Author:
Ivanova G.O.,Dudchenko M.O.,Kravtsiv M.I.,Ivashchenko D.M.,Horodova-Andrieieva T.V.,Shevchuk M.P.,Prykhidko R.A.
Abstract
Gastrointestinal stromal tumors (GISTs) are mesenchymal tumors found in the gastrointestinal tract, constituting a diverse group of c-Kit positive mesenchymal (stromal or connective tissue) tumors. Their development is primarily associated with mutations in the c-Kit proto-oncogene, leading to structural alterations in the type III transmembrane tyrosine kinase receptor (Kit). This receptor is crucial for regulating mitotic activity and cell differentiation. The activation of the Kit-receptor in tumor cells is identified through the expression of the immunohistochemical marker CD 117 (tyrosine kinase receptor protein), with approximately 80-90% of GISTs testing positive for CD 117.
The objective of our study is to improve the diagnosis and treatment of gastrointestinal stromal tumors.

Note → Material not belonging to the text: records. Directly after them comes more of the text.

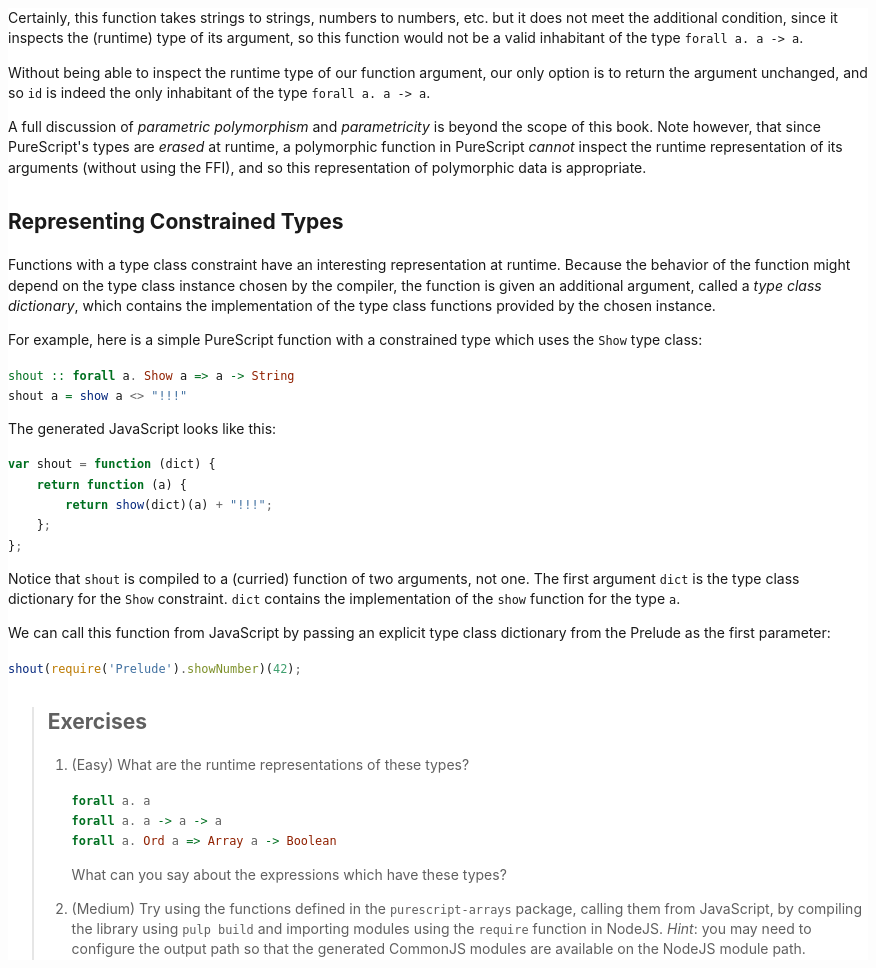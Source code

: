 Certainly, this function takes strings to strings, numbers to numbers, etc. but it does not meet the additional condition, since it inspects the (runtime) type of its argument, so this function would not be a valid inhabitant of the type `forall a. a -> a`.

Without being able to inspect the runtime type of our function argument, our only option is to return the argument unchanged, and so `id` is indeed the only inhabitant of the type `forall a. a -> a`.

A full discussion of _parametric polymorphism_ and _parametricity_ is beyond the scope of this book. Note however, that since PureScript's types are _erased_ at runtime, a polymorphic function in PureScript _cannot_ inspect the runtime representation of its arguments (without using the FFI), and so this representation of polymorphic data is appropriate.

## Representing Constrained Types

Functions with a type class constraint have an interesting representation at runtime. Because the behavior of the function might depend on the type class instance chosen by the compiler, the function is given an additional argument, called a _type class dictionary_, which contains the implementation of the type class functions provided by the chosen instance.

For example, here is a simple PureScript function with a constrained type which uses the `Show` type class:

```haskell
shout :: forall a. Show a => a -> String
shout a = show a <> "!!!"
```

The generated JavaScript looks like this:

```javascript
var shout = function (dict) {
    return function (a) {
        return show(dict)(a) + "!!!";
    };
};
```

Notice that `shout` is compiled to a (curried) function of two arguments, not one. The first argument `dict` is the type class dictionary for the `Show` constraint. `dict` contains the implementation of the `show` function for the type `a`.

We can call this function from JavaScript by passing an explicit type class dictionary from the Prelude as the first parameter:

```javascript
shout(require('Prelude').showNumber)(42);
```

> ## Exercises
>
> 1. (Easy) What are the runtime representations of these types?
>
>     ```haskell
>     forall a. a
>     forall a. a -> a -> a
>     forall a. Ord a => Array a -> Boolean
>     ```
>
>     What can you say about the expressions which have these types?
> 1. (Medium) Try using the functions defined in the `purescript-arrays` package, calling them from JavaScript, by compiling the library using `pulp build` and importing modules using the `require` function in NodeJS. _Hint_: you may need to configure the output path so that the generated CommonJS modules are available on the NodeJS module path.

The clinical case underscores the challenge of diagnosing gastrointestinal stromal tumors (GISTs) due to the absence of specific and definitive symptoms. In this instance, only radical surgical intervention facilitated an accurate diagnosis. Given the location of the tumor in the pyloric part of the gastric submucosal layer, a reliable biopsy during video esophagogastroduodenoscopy was unfeasible, as the gastric mucosa above the tumor appeared unaffected. Consequently, surgery with complete tumor excision and subsequent pathohistological and immunohistochemical analysis emerged as the primary diagnostic and therapeutic approach. These investigations confirmed the presence of a gastrointestinal stromal tumor of the stomach with succinate dehydrogenase B deficiency.
In approximately 80% of GIST cases, succinate dehydrogenase deficiency plays a pivotal role. The absence of succinate dehydrogenase disrupts the Krebs cycle, leading to an accumulation of succinate, an oncometabolite that fuels carcinogenesis. Such tumors exhibit distinctive clinical characteristics, prognostic outcomes, and responsiveness to targeted therapies. Succinate dehydrogenase deficiency can arise from mutations or epigenomic alterations affecting gene expression. Notably, mutations or epigenomic disruptions in any succinate dehydrogenase subunit inevitably result in the loss of subunit B expression.